Every entry below is to be copied exactly, with nothing left out.
══ SOURCE RECORDS ══
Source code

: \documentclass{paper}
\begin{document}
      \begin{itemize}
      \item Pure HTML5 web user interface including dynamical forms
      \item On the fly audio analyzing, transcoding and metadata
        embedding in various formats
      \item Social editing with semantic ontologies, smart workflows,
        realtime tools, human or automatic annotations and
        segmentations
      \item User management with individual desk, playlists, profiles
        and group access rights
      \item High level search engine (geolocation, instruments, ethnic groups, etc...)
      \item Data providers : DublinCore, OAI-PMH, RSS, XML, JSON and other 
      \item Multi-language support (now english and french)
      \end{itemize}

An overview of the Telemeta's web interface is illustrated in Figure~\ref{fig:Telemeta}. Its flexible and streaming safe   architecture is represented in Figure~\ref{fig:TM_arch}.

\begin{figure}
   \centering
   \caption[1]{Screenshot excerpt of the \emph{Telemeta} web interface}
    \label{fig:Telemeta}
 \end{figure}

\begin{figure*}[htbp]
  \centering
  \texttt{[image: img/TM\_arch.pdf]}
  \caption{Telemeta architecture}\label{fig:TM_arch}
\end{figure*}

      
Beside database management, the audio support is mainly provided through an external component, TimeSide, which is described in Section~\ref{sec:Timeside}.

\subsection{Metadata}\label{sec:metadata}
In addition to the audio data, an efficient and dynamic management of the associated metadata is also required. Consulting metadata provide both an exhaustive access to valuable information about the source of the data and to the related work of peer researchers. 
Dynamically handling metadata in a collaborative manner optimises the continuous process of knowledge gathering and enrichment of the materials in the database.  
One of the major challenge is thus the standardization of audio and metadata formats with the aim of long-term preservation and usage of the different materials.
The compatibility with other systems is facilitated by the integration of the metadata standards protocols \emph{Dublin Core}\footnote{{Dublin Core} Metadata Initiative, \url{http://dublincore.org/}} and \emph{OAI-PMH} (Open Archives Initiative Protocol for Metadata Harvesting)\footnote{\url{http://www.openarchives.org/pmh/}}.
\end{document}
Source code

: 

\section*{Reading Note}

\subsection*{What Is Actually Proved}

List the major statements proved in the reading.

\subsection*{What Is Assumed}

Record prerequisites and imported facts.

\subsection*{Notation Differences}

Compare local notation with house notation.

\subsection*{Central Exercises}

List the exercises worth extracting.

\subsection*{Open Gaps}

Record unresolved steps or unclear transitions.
═══
▸ WRITTEN SOLUTION:
Source code

: \documentclass{paper}
\begin{document}
      \begin{itemize}
      \item Pure HTML5 web user interface including dynamical forms
      \item On the fly audio analyzing, transcoding and metadata
        embedding in various formats
      \item Social editing with semantic ontologies, smart workflows,
        realtime tools, human or automatic annotations and
        segmentations
      \item User management with individual desk, playlists, profiles
        and group access rights
      \item High level search engine (geolocation, instruments, ethnic groups, etc...)
      \item Data providers : DublinCore, OAI-PMH, RSS, XML, JSON and other 
      \item Multi-language support (now english and french)
      \end{itemize}

An overview of the Telemeta's web interface is illustrated in Figure~\ref{fig:Telemeta}. Its flexible and streaming safe   architecture is represented in Figure~\ref{fig:TM_arch}.

\begin{figure}
   \centering
   \caption[1]{Screenshot excerpt of the \emph{Telemeta} web interface}
    \label{fig:Telemeta}
 \end{figure}

\begin{figure*}[htbp]
  \centering
  \texttt{[image: img/TM\_arch.pdf]}
  \caption{Telemeta architecture}\label{fig:TM_arch}
\end{figure*}

      
Beside database management, the audio support is mainly provided through an external component, TimeSide, which is described in Section~\ref{sec:Timeside}.

\subsection{Metadata}\label{sec:metadata}
In addition to the audio data, an efficient and dynamic management of the associated metadata is also required. Consulting metadata provide both an exhaustive access to valuable information about the source of the data and to the related work of peer researchers. 
Dynamically handling metadata in a collaborative manner optimises the continuous process of knowledge gathering and enrichment of the materials in the database.  
One of the major challenge is thus the standardization of audio and metadata formats with the aim of long-term preservation and usage of the different materials.
The compatibility with other systems is facilitated by the integration of the metadata standards protocols \emph{Dublin Core}\footnote{{Dublin Core} Metadata Initiative, \url{http://dublincore.org/}} and \emph{OAI-PMH} (Open Archives Initiative Protocol for Metadata Harvesting)\footnote{\url{http://www.openarchives.org/pmh/}}.
\end{document}
Source code

: 

\section*{Reading Note}

\subsection*{What Is Actually Proved}

List the major statements proved in the reading.

\subsection*{What Is Assumed}

Record prerequisites and imported facts.

\subsection*{Notation Differences}

Compare local notation with house notation.

\subsection*{Central Exercises}

List the exercises worth extracting.

\subsection*{Open Gaps}

Record unresolved steps or unclear transitions.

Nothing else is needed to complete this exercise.